Microsoft Corp has offered roughly $130m for Sendit AB, a Swedish developer of mobile internet application server platforms for GSM mobile phone networks. The board of Stockholm-based Sendit has recommended that its shareholders accept the $39-per-share offer.

Sendit should fit neatly with Microsoft’s plan for Windows everywhere by opening the emerging mobile internet market to the Windows environment. As Sanjay Jhawar, Sendit’s vice president in charge of marketing and business development, explained, the proposed acquisition would complete its offering in the mobile internet space.

Sendit’s main product is its Internet Cellular Smart Access (ICSA), an NT-based server which it has successfully marketed to GSM network operators. Its client list includes French incumbent France Telecom and competitor Bouygues Telecom, Norwegian incumbent Telenor and new carrier Europolitan in Sweden, as well as Singapore Telecom and Hong Kong Telecom in Asia (04/16/99).

Jhawar said that ICSA currently provides mobile email services or, as the company prefers to call it, mobile-optimized email. Thus GSM operators can use it to offer access to emails for customers with simple handsets, ones with SIM Applications Toolkit, CE-based portable devices, PCs or web terminals. The devices offer different levels of service. These vary from the basic handset receiving advisory notes to let the customer know he has mail without his being able to read it, through to the actual retrieval, via a GSM data link, and display of the information on the CE-based PDA, Jhawar explained.

Sendit is a public company, quoted on Stockholm’s secondary exchange, known as the SBI list and, as such, it requires the acceptance of shareholders representing 90% of its capital for the Microsoft bid to go through.

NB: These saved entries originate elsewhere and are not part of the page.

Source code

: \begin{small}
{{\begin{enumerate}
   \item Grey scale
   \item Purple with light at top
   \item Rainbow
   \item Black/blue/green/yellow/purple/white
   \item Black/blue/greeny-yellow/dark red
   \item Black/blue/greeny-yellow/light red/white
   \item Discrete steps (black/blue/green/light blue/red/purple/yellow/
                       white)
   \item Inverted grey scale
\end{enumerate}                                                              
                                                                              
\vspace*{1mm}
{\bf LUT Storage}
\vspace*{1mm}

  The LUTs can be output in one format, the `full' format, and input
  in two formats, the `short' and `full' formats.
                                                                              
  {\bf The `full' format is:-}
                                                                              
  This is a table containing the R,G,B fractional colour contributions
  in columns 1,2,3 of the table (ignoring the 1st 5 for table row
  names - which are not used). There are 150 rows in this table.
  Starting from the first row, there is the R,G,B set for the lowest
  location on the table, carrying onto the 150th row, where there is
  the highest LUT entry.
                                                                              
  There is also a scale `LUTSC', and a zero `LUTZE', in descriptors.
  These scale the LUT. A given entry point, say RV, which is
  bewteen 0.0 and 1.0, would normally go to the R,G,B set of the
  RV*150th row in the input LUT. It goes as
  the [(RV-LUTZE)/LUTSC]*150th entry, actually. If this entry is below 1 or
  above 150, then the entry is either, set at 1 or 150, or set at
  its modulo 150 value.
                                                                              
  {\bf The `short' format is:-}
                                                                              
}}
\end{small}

That said, the founders and management, who hold 43% of the stock, have already signaled their acceptance. A prospectus for the bid will be issued in early June, with the expectation, assuming acceptance by the shareholders, that the deal is completed by early July.

Last month, Sendit reported a first quarter net loss of SKr0.84m ($101,000) on revenue that grew 272% to SKr29.3m ($3.5m).